Believe it or not, there are several Democratic candidates on the county general election ballot — including Deidre Malone, the party’s candidate for Shelby county mayor, who is running an intelligent, well-conceived campaign involving several ad hoc support groups; and Cheyenne Johnson, the incumbent Shelby County assessor, who is widely regarded as having served effectively, and who proved her appeal to a general public with an impressive reelection win just two years ago.

But two other Democrats on the ballot have monopolized all the attention of late, effectively drawing it away from Malone, Johnson, and other Democratic nominees. Worse, most of the publicity attracted by those candidates — Henri Brooks, candidate for Juvenile Court clerk, and Joe Brown, candidate for district attorney general — has been negative.

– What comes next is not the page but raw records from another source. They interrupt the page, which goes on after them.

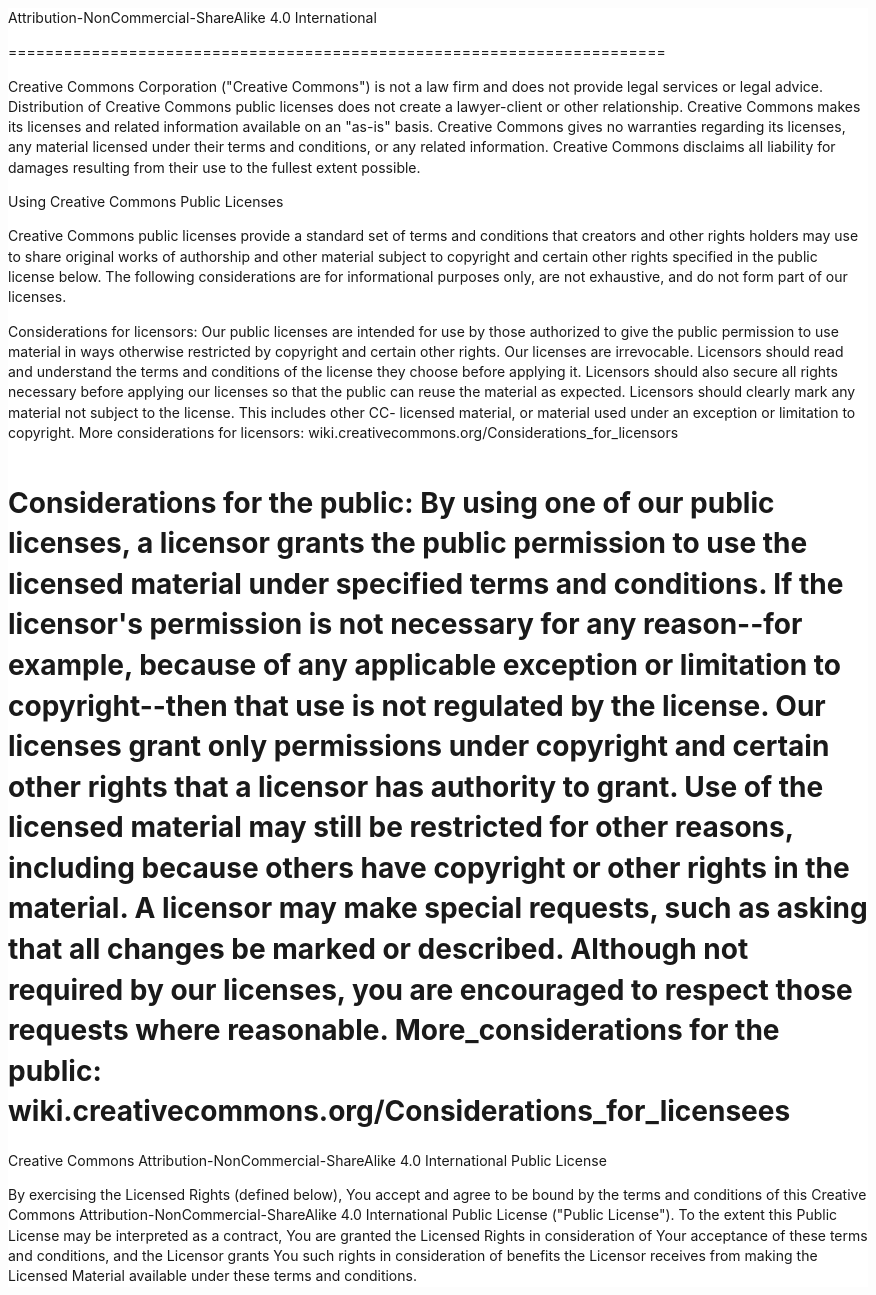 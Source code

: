 Attribution-NonCommercial-ShareAlike 4.0 International

=======================================================================

Creative Commons Corporation ("Creative Commons") is not a law firm and does not provide legal services or legal advice. Distribution of Creative Commons public licenses does not create a lawyer-client or other relationship. Creative Commons makes its licenses and related information available on an "as-is" basis. Creative Commons gives no warranties regarding its licenses, any material licensed under their terms and conditions, or any related information. Creative Commons disclaims all liability for damages resulting from their use to the fullest extent possible.

Using Creative Commons Public Licenses

Creative Commons public licenses provide a standard set of terms and conditions that creators and other rights holders may use to share original works of authorship and other material subject to copyright and certain other rights specified in the public license below. The following considerations are for informational purposes only, are not exhaustive, and do not form part of our licenses.

Considerations for licensors: Our public licenses are
intended for use by those authorized to give the public
permission to use material in ways otherwise restricted by
copyright and certain other rights. Our licenses are
irrevocable. Licensors should read and understand the terms
and conditions of the license they choose before applying it.
Licensors should also secure all rights necessary before
applying our licenses so that the public can reuse the
material as expected. Licensors should clearly mark any
material not subject to the license. This includes other CC-
licensed material, or material used under an exception or
limitation to copyright. More considerations for licensors:
wiki.creativecommons.org/Considerations_for_licensors

Considerations for the public: By using one of our public
licenses, a licensor grants the public permission to use the
licensed material under specified terms and conditions. If
the licensor's permission is not necessary for any reason--for
example, because of any applicable exception or limitation to
copyright--then that use is not regulated by the license. Our
licenses grant only permissions under copyright and certain
other rights that a licensor has authority to grant. Use of
the licensed material may still be restricted for other
reasons, including because others have copyright or other
rights in the material. A licensor may make special requests,
such as asking that all changes be marked or described.
Although not required by our licenses, you are encouraged to
respect those requests where reasonable. More_considerations
for the public:
wiki.creativecommons.org/Considerations_for_licensees
=======================================================================

Creative Commons Attribution-NonCommercial-ShareAlike 4.0 International Public License

By exercising the Licensed Rights (defined below), You accept and agree to be bound by the terms and conditions of this Creative Commons Attribution-NonCommercial-ShareAlike 4.0 International Public License ("Public License"). To the extent this Public License may be interpreted as a contract, You are granted the Licensed Rights in consideration of Your acceptance of these terms and conditions, and the Licensor grants You such rights in consideration of benefits the Licensor receives from making the Licensed Material available under these terms and conditions.
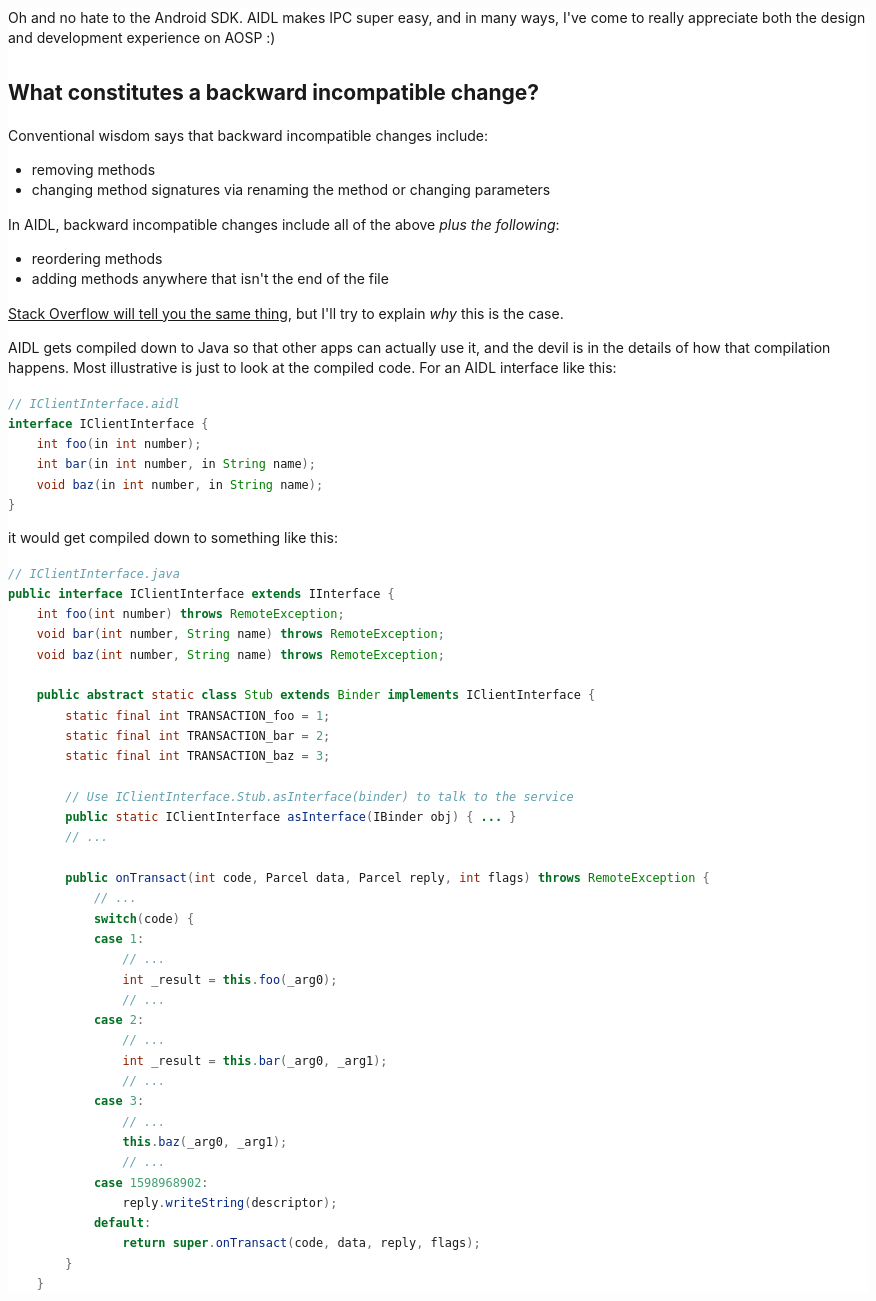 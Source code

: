 Oh and no hate to the Android SDK. AIDL makes IPC super easy, and in many ways, I've come to really appreciate both the design and development experience on AOSP :)

## What constitutes a backward incompatible change?

Conventional wisdom says that backward incompatible changes include:
* removing methods
* changing method signatures via renaming the method or changing parameters

In AIDL, backward incompatible changes include all of the above *plus the following*:
* reordering methods
* adding methods anywhere that isn't the end of the file

[Stack Overflow will tell you the same thing,](https://stackoverflow.com/a/35634603) but I'll try to explain *why* this is the case.

AIDL gets compiled down to Java so that other apps can actually use it, and the devil is in the details of how that compilation happens. Most illustrative is just to look at the compiled code. For an AIDL interface like this:

```java
// IClientInterface.aidl
interface IClientInterface {
    int foo(in int number);
    int bar(in int number, in String name);
    void baz(in int number, in String name);
}
```
it would get compiled down to something like this:
```java
// IClientInterface.java
public interface IClientInterface extends IInterface {
    int foo(int number) throws RemoteException;
    void bar(int number, String name) throws RemoteException;
    void baz(int number, String name) throws RemoteException;

    public abstract static class Stub extends Binder implements IClientInterface {
        static final int TRANSACTION_foo = 1;
        static final int TRANSACTION_bar = 2;
        static final int TRANSACTION_baz = 3;

        // Use IClientInterface.Stub.asInterface(binder) to talk to the service
        public static IClientInterface asInterface(IBinder obj) { ... }
        // ...

        public onTransact(int code, Parcel data, Parcel reply, int flags) throws RemoteException {
            // ...
            switch(code) {
            case 1:
                // ...
                int _result = this.foo(_arg0);
                // ...
            case 2:
                // ...
                int _result = this.bar(_arg0, _arg1);
                // ...
            case 3:
                // ...
                this.baz(_arg0, _arg1);
                // ...
            case 1598968902:
                reply.writeString(descriptor);
            default:
                return super.onTransact(code, data, reply, flags);
        }
    }
``` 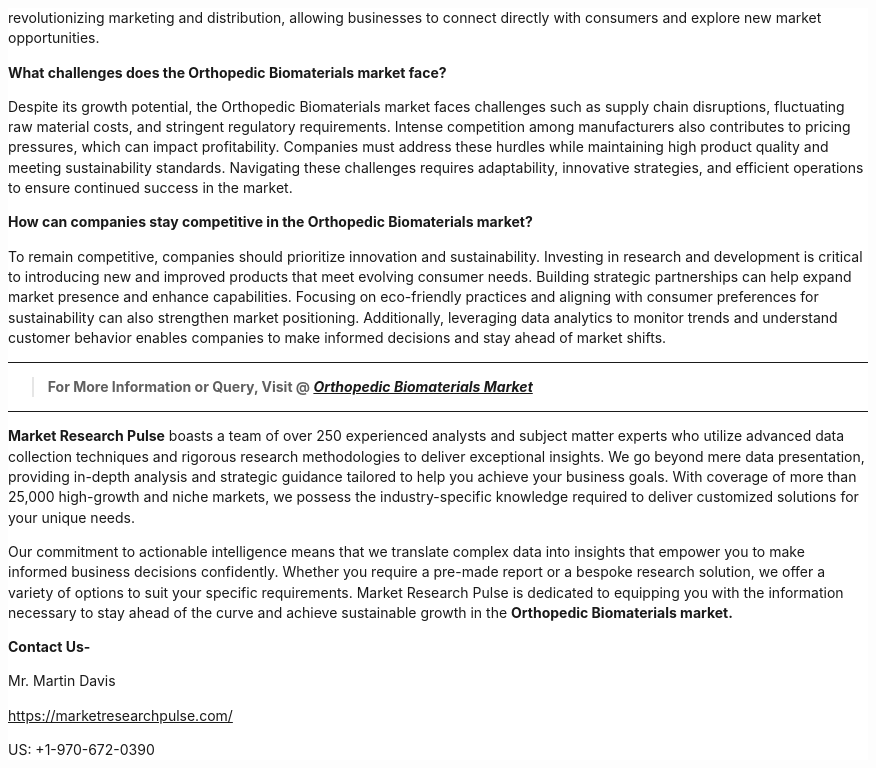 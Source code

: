 revolutionizing marketing and distribution, allowing businesses to connect directly with consumers and explore new market opportunities.</p><p><strong>What challenges does the Orthopedic Biomaterials market face?</strong></p><p>Despite its growth potential, the Orthopedic Biomaterials market faces challenges such as supply chain disruptions, fluctuating raw material costs, and stringent regulatory requirements. Intense competition among manufacturers also contributes to pricing pressures, which can impact profitability. Companies must address these hurdles while maintaining high product quality and meeting sustainability standards. Navigating these challenges requires adaptability, innovative strategies, and efficient operations to ensure continued success in the market.</p><p><strong>How can companies stay competitive in the Orthopedic Biomaterials market?</strong></p><p>To remain competitive, companies should prioritize innovation and sustainability. Investing in research and development is critical to introducing new and improved products that meet evolving consumer needs. Building strategic partnerships can help expand market presence and enhance capabilities. Focusing on eco-friendly practices and aligning with consumer preferences for sustainability can also strengthen market positioning. Additionally, leveraging data analytics to monitor trends and understand customer behavior enables companies to make informed decisions and stay ahead of market shifts.</p><hr /><blockquote><p><strong>For More Information or Query, Visit @&nbsp;<em><a href="https://marketresearchpulse.com/report/80668/orthopedic-biomaterials-market?utm_source=Linkedin&utm_medium=027">Orthopedic Biomaterials Market</a></em></strong></p></blockquote><hr /><p><strong>Market Research Pulse</strong> boasts a team of over 250 experienced analysts and subject matter experts who utilize advanced data collection techniques and rigorous research methodologies to deliver exceptional insights. We go beyond mere data presentation, providing in-depth analysis and strategic guidance tailored to help you achieve your business goals. With coverage of more than 25,000 high-growth and niche markets, we possess the industry-specific knowledge required to deliver customized solutions for your unique needs.</p><p>Our commitment to actionable intelligence means that we translate complex data into insights that empower you to make informed business decisions confidently. Whether you require a pre-made report or a bespoke research solution, we offer a variety of options to suit your specific requirements. Market Research Pulse is dedicated to equipping you with the information necessary to stay ahead of the curve and achieve sustainable growth in the <strong>Orthopedic Biomaterials market.</strong></p><p><strong>Contact Us-</strong></p><p>Mr. Martin Davis</p><p>https://marketresearchpulse.com/</p><p>US: +1-970-672-0390</p>
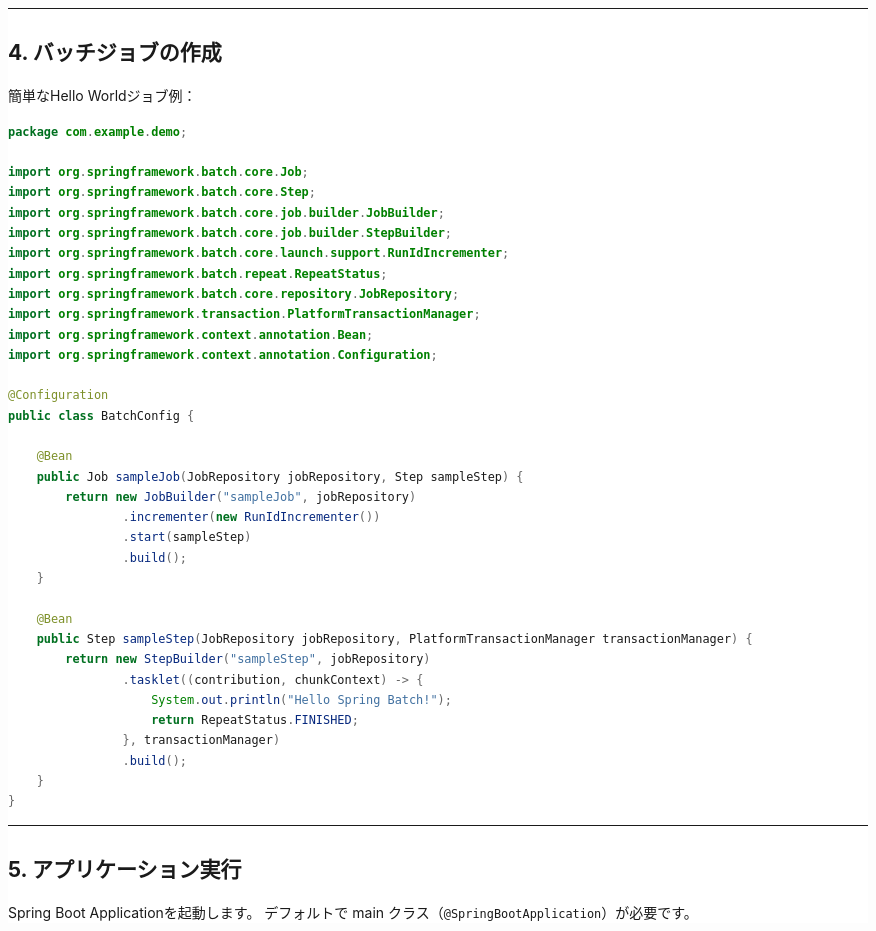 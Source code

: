 
---

## 4. バッチジョブの作成

簡単なHello Worldジョブ例：

```java
package com.example.demo;

import org.springframework.batch.core.Job;
import org.springframework.batch.core.Step;
import org.springframework.batch.core.job.builder.JobBuilder;
import org.springframework.batch.core.job.builder.StepBuilder;
import org.springframework.batch.core.launch.support.RunIdIncrementer;
import org.springframework.batch.repeat.RepeatStatus;
import org.springframework.batch.core.repository.JobRepository;
import org.springframework.transaction.PlatformTransactionManager;
import org.springframework.context.annotation.Bean;
import org.springframework.context.annotation.Configuration;

@Configuration
public class BatchConfig {

    @Bean
    public Job sampleJob(JobRepository jobRepository, Step sampleStep) {
        return new JobBuilder("sampleJob", jobRepository)
                .incrementer(new RunIdIncrementer())
                .start(sampleStep)
                .build();
    }

    @Bean
    public Step sampleStep(JobRepository jobRepository, PlatformTransactionManager transactionManager) {
        return new StepBuilder("sampleStep", jobRepository)
                .tasklet((contribution, chunkContext) -> {
                    System.out.println("Hello Spring Batch!");
                    return RepeatStatus.FINISHED;
                }, transactionManager)
                .build();
    }
}
```


---

## 5. アプリケーション実行

Spring Boot Applicationを起動します。
デフォルトで main クラス（`@SpringBootApplication`）が必要です。
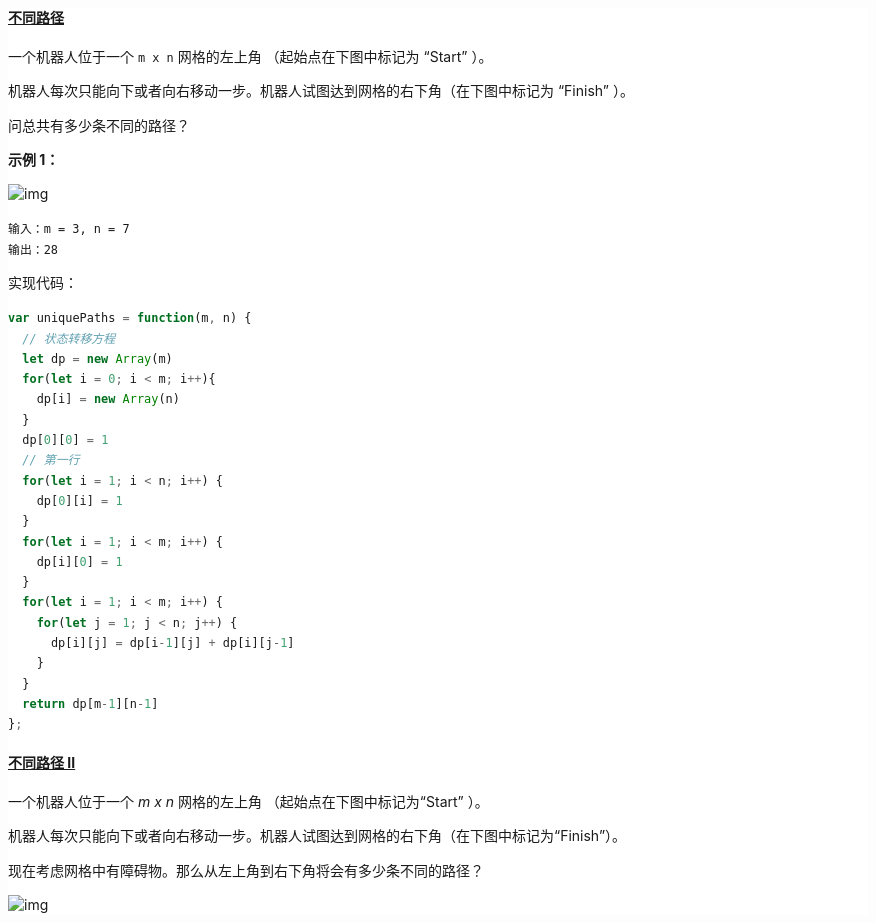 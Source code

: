 #### [ 不同路径](https://leetcode-cn.com/problems/unique-paths/)

一个机器人位于一个 `m x n` 网格的左上角 （起始点在下图中标记为 “Start” ）。

机器人每次只能向下或者向右移动一步。机器人试图达到网格的右下角（在下图中标记为 “Finish” ）。

问总共有多少条不同的路径？

 

**示例 1：**

![img](https://assets.leetcode.com/uploads/2018/10/22/robot_maze.png)

```
输入：m = 3, n = 7
输出：28
```

实现代码：

```js
var uniquePaths = function(m, n) {
  // 状态转移方程
  let dp = new Array(m)
  for(let i = 0; i < m; i++){
    dp[i] = new Array(n)
  }
  dp[0][0] = 1
  // 第一行
  for(let i = 1; i < n; i++) {
    dp[0][i] = 1
  }
  for(let i = 1; i < m; i++) {
    dp[i][0] = 1
  }
  for(let i = 1; i < m; i++) {
    for(let j = 1; j < n; j++) {
      dp[i][j] = dp[i-1][j] + dp[i][j-1]
    }
  }
  return dp[m-1][n-1]
};
```

#### [ 不同路径 II](https://leetcode-cn.com/problems/unique-paths-ii/)

一个机器人位于一个 *m x n* 网格的左上角 （起始点在下图中标记为“Start” ）。

机器人每次只能向下或者向右移动一步。机器人试图达到网格的右下角（在下图中标记为“Finish”）。

现在考虑网格中有障碍物。那么从左上角到右下角将会有多少条不同的路径？

![img](https://assets.leetcode-cn.com/aliyun-lc-upload/uploads/2018/10/22/robot_maze.png)
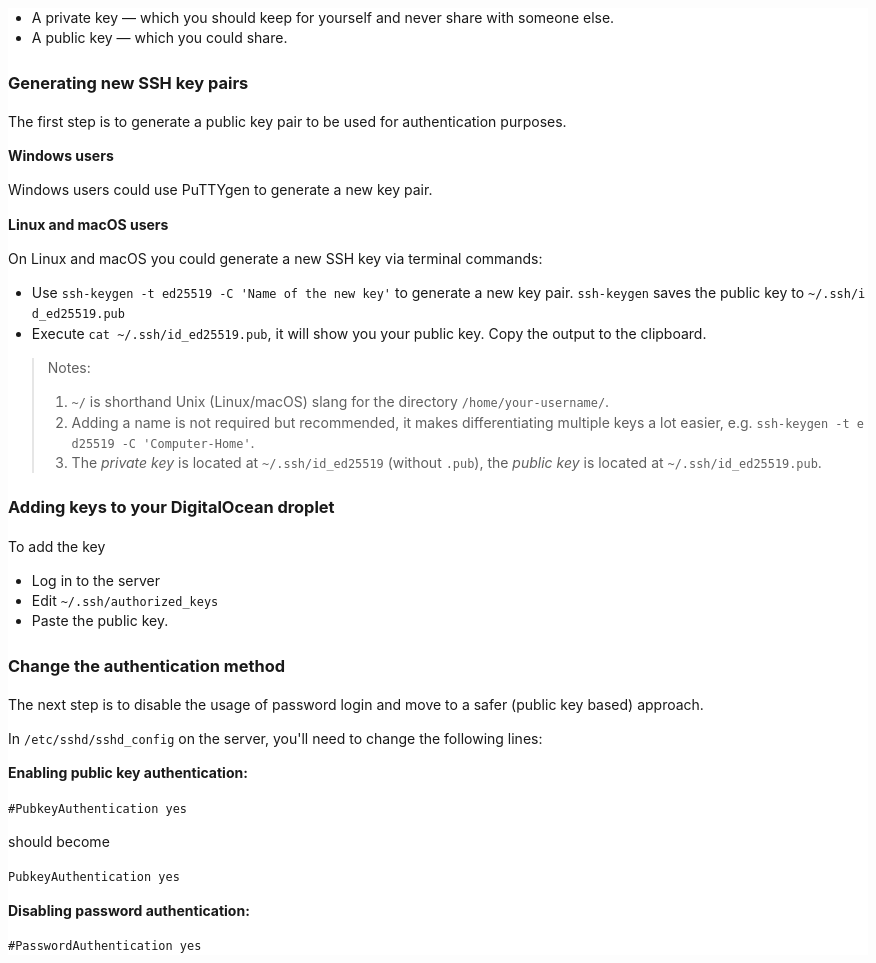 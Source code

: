  * A private key &mdash; which you should keep for yourself and never share with someone else.
 * A public key &mdash; which you could share.

### Generating new SSH key pairs

The first step is to generate a public key pair to be used for authentication purposes.

**Windows users**

Windows users could use PuTTYgen to generate a new key pair.



**Linux and macOS users**

On Linux and macOS you could generate a new SSH key via terminal commands:

* Use `ssh-keygen -t ed25519 -C 'Name of the new key'` to generate a new key pair. `ssh-keygen` saves the public key to `~/.ssh/id_ed25519.pub`
* Execute `cat ~/.ssh/id_ed25519.pub`, it will show you your public key. Copy the output to the clipboard.

> Notes: 
> 
> 1. `~/` is shorthand Unix (Linux/macOS) slang for the directory `/home/your-username/`.
> 2. Adding a name is not required but recommended, it makes differentiating multiple keys a lot easier, e.g. `ssh-keygen -t ed25519 -C 'Computer-Home'`.
> 3. The _private key_ is located at `~/.ssh/id_ed25519` (without `.pub`), the _public key_ is located at `~/.ssh/id_ed25519.pub`.

### Adding keys to your DigitalOcean droplet

To add the key

  * Log in to the server
  * Edit `~/.ssh/authorized_keys` 
  * Paste the public key.

### Change the authentication method

The next step is to disable the usage of password login and move to a safer (public key based) approach.

In `/etc/sshd/sshd_config` on the server, you'll need to change the following lines:

**Enabling public key authentication:**

```
#PubkeyAuthentication yes
```

should become

```
PubkeyAuthentication yes
```

**Disabling password authentication:**

```
#PasswordAuthentication yes
```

To be sure, both Brooks and Brown have seen a closing of the ranks behind them of core supporters — backers of Brooks, especially, have been active, filling the County Commission’s interim meeting room on Monday, making it S.R.O. for yet another showdown on her residential status — but general elections in Shelby County are not won solely on the basis of partisan support.

And both Brooks and Brown seem to have burned more bridges than they have built to swing voters, despite what had initially seemed good prospects for expanding their bases.

Brooks, a term-limited county commissioner, began the election year on a wave of relative acclaim, having almost single-handedly forced the U.S. Department of Justice to investigate conditions at Juvenile Court and subsequently to mandate reforms in the court’s procedure. Really, all Brooks had to do to sustain good election chances was to make nice in the way of most candidates, doing at least minimal outreach beyond her African-American inner-city constituency.

Instead, she managed to alienate considerable numbers of white and Hispanic voters in the course of a stormy commission debate about minority contracting on county construction projects (one in which her rhetoric undercut the tenable logic of her case); incurred a misdemeanor assault charge in a needless wrangle over a parking-lot space; and, finally, was discovered not to be inhabiting her listed residence, leading to serious efforts by fellow commissioners to declare her ineligible to serve and to vacate her seat.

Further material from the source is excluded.